» Problem:
In the records below, find the line holding "The Dobot API" and the line holding "Software used to". Set down both, with every line between them, exactly.

» Data for processing:
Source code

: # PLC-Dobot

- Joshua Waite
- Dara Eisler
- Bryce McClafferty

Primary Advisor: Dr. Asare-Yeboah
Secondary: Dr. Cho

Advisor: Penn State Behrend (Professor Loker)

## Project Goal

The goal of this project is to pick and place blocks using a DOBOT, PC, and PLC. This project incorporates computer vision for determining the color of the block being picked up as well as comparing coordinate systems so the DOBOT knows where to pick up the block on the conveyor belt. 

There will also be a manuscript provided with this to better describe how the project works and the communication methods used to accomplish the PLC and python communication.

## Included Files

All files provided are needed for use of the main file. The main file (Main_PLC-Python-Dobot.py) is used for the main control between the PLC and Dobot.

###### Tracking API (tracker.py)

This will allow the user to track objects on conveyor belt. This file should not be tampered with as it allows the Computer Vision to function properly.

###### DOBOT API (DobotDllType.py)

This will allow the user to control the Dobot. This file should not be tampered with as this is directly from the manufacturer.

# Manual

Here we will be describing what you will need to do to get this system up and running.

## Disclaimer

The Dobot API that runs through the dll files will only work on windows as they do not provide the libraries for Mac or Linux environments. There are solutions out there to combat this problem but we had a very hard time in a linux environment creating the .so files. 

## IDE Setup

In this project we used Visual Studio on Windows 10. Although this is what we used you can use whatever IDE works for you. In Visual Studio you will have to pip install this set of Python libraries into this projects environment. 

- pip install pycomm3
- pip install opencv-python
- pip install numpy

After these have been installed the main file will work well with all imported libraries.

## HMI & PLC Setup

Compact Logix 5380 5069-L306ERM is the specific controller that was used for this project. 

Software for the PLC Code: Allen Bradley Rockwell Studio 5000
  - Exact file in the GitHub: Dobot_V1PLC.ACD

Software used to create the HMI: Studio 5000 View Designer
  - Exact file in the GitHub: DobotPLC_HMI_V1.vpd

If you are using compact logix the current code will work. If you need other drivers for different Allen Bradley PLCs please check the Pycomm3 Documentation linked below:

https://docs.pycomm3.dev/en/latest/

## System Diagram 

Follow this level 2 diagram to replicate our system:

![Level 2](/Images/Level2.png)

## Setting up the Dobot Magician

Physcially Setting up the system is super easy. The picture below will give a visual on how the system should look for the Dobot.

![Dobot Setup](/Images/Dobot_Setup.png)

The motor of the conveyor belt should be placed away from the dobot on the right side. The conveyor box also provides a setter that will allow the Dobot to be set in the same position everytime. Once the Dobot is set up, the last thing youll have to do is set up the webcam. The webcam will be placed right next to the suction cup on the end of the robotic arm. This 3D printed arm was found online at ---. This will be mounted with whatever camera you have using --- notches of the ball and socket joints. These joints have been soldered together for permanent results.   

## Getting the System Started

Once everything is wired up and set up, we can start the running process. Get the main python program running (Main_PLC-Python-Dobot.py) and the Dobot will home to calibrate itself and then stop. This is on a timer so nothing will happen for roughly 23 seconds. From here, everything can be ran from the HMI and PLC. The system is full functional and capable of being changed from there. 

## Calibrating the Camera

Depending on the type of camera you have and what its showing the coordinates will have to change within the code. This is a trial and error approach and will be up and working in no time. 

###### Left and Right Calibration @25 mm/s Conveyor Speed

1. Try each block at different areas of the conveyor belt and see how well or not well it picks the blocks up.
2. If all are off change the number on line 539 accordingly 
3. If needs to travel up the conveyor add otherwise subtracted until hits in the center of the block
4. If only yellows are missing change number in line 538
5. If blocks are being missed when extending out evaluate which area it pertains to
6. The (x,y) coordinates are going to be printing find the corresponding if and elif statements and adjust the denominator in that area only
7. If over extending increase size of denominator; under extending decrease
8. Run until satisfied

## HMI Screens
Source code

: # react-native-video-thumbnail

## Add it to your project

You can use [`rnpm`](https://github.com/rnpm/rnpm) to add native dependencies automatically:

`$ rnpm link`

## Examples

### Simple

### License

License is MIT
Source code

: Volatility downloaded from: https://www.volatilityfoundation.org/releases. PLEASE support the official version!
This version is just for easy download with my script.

» Solution:
The Dobot API that runs through the dll files will only work on windows as they do not provide the libraries for Mac or Linux environments. There are solutions out there to combat this problem but we had a very hard time in a linux environment creating the .so files. 

## IDE Setup

In this project we used Visual Studio on Windows 10. Although this is what we used you can use whatever IDE works for you. In Visual Studio you will have to pip install this set of Python libraries into this projects environment. 

- pip install pycomm3
- pip install opencv-python
- pip install numpy

After these have been installed the main file will work well with all imported libraries.

## HMI & PLC Setup

Compact Logix 5380 5069-L306ERM is the specific controller that was used for this project. 

Software for the PLC Code: Allen Bradley Rockwell Studio 5000
  - Exact file in the GitHub: Dobot_V1PLC.ACD

Software used to create the HMI: Studio 5000 View Designer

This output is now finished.